::: Materials provided
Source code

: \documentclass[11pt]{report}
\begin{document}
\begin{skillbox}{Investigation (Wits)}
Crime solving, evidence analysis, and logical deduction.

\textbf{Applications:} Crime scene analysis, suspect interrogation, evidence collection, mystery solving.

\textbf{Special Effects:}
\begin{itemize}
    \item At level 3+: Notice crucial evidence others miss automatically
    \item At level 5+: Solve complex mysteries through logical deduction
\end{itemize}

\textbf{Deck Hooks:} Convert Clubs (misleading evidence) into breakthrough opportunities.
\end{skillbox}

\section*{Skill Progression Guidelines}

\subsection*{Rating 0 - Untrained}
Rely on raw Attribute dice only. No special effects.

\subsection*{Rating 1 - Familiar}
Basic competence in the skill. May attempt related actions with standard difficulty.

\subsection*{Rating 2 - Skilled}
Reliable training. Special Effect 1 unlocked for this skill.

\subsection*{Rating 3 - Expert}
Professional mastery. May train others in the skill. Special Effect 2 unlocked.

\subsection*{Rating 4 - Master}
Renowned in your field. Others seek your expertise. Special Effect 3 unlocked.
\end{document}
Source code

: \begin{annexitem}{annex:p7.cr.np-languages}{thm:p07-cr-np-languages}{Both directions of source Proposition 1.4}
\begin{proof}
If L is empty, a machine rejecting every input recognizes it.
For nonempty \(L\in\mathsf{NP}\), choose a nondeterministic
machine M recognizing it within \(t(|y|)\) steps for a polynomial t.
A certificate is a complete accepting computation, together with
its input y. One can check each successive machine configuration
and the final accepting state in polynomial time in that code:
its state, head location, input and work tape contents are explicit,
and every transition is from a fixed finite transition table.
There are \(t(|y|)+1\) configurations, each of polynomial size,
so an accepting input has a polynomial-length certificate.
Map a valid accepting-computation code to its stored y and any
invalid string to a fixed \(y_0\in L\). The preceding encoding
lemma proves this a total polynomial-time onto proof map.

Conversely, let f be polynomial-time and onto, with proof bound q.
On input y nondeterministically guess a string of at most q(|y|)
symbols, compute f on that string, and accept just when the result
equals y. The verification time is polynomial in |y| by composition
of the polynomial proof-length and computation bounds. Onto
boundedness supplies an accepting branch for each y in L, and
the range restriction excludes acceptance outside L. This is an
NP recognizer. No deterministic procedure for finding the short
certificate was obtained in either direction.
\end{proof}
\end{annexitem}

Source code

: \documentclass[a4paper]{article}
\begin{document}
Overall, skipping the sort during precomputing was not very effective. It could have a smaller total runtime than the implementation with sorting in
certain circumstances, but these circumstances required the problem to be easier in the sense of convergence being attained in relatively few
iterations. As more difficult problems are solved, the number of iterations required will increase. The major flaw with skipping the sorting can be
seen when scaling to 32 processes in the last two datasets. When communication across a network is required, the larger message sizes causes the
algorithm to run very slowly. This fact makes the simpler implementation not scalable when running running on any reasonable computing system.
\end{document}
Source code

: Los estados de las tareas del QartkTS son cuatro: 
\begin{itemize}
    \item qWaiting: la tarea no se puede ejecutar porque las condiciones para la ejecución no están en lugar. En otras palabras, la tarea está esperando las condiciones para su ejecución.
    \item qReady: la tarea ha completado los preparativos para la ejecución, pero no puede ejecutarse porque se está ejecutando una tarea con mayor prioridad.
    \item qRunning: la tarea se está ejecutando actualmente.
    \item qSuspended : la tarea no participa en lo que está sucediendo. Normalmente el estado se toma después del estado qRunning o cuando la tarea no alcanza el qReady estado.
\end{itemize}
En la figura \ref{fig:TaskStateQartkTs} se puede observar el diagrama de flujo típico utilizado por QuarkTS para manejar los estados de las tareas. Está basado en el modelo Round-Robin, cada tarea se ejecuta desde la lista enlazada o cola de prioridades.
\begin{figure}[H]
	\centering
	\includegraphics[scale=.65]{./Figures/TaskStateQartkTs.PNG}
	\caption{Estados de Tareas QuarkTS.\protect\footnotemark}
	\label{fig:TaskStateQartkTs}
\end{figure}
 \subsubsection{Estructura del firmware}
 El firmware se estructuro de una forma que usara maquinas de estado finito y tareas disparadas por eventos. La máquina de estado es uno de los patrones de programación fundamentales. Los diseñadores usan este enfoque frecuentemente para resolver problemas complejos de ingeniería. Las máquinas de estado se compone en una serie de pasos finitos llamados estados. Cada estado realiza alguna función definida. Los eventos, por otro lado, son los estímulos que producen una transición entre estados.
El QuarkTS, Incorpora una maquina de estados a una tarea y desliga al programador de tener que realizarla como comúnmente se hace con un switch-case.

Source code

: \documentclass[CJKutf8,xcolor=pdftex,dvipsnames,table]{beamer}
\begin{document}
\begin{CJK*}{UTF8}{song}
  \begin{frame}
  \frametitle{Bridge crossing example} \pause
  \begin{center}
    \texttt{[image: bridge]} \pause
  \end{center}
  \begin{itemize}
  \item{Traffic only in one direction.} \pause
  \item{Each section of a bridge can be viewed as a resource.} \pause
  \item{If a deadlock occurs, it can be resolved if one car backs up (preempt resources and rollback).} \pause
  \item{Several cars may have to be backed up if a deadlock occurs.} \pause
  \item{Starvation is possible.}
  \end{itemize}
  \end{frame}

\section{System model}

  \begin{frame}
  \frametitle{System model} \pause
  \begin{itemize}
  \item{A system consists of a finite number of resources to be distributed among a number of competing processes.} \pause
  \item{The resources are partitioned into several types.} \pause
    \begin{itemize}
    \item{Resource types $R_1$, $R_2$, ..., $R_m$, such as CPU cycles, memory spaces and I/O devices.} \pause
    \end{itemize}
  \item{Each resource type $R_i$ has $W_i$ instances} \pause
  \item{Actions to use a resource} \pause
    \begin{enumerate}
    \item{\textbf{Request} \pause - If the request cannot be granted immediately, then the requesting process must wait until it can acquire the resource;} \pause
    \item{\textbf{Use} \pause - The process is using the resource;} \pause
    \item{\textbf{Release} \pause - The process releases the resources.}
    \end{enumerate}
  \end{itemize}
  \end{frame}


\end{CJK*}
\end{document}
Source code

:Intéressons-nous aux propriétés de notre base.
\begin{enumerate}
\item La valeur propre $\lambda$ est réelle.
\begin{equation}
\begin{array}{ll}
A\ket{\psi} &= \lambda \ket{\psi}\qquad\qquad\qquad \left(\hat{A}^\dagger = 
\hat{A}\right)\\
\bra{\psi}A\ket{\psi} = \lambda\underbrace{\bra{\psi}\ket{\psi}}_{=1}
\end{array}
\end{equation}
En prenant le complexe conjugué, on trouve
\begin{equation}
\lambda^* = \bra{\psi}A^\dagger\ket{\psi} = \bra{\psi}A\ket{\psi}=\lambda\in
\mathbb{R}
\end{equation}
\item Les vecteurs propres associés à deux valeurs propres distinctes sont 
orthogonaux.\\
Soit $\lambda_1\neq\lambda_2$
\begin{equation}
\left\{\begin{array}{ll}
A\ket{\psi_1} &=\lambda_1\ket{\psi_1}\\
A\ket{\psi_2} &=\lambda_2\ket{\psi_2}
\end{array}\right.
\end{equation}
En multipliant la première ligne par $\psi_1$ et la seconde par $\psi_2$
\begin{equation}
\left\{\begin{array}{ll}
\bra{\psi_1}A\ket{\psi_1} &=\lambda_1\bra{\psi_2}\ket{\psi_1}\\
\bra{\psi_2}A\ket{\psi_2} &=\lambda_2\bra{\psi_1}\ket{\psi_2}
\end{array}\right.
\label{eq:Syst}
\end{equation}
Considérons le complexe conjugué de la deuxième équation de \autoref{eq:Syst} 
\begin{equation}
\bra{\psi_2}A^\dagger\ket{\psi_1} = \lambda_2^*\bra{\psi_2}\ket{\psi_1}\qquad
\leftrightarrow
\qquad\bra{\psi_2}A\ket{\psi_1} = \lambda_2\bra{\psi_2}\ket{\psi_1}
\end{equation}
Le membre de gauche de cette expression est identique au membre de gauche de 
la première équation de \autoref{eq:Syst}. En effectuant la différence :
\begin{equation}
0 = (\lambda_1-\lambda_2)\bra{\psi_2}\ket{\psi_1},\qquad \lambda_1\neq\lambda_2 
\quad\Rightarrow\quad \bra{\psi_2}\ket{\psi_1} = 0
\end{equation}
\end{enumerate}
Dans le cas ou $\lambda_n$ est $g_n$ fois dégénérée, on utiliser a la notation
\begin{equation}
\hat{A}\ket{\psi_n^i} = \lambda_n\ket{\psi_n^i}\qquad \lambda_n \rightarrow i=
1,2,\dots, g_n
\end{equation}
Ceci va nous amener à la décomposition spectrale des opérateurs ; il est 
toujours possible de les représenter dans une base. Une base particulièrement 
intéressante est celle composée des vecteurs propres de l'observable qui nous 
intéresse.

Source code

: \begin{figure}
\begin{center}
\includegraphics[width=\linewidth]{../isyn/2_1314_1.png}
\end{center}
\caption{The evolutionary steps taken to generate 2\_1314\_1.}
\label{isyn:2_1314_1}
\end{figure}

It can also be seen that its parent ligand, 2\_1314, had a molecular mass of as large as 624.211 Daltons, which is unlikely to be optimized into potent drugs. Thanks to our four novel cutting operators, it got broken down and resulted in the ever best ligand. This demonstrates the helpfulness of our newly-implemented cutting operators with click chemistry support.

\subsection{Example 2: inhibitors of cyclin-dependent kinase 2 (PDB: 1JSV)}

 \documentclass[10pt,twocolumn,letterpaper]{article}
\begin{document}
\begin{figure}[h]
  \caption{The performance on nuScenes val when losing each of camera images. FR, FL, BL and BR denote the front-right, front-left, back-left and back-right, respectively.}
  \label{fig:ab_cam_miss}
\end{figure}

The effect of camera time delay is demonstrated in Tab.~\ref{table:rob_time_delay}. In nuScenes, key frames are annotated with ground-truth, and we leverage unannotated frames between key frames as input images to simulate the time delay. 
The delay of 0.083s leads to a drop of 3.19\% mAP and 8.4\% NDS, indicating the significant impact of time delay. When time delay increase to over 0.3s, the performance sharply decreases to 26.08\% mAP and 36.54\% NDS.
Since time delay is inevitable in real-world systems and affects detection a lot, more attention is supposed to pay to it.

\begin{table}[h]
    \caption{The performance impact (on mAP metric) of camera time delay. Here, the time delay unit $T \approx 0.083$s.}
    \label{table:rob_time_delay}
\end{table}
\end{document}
::::::
Task requirements: Copy all lines from the material above that hold the word "textbf".

Task response:
\textbf{Applications:} Crime scene analysis, suspect interrogation, evidence collection, mystery solving.
\textbf{Special Effects:}
\textbf{Deck Hooks:} Convert Clubs (misleading evidence) into breakthrough opportunities.
    \item{\textbf{Request} \pause - If the request cannot be granted immediately, then the requesting process must wait until it can acquire the resource;} \pause
    \item{\textbf{Use} \pause - The process is using the resource;} \pause
    \item{\textbf{Release} \pause - The process releases the resources.}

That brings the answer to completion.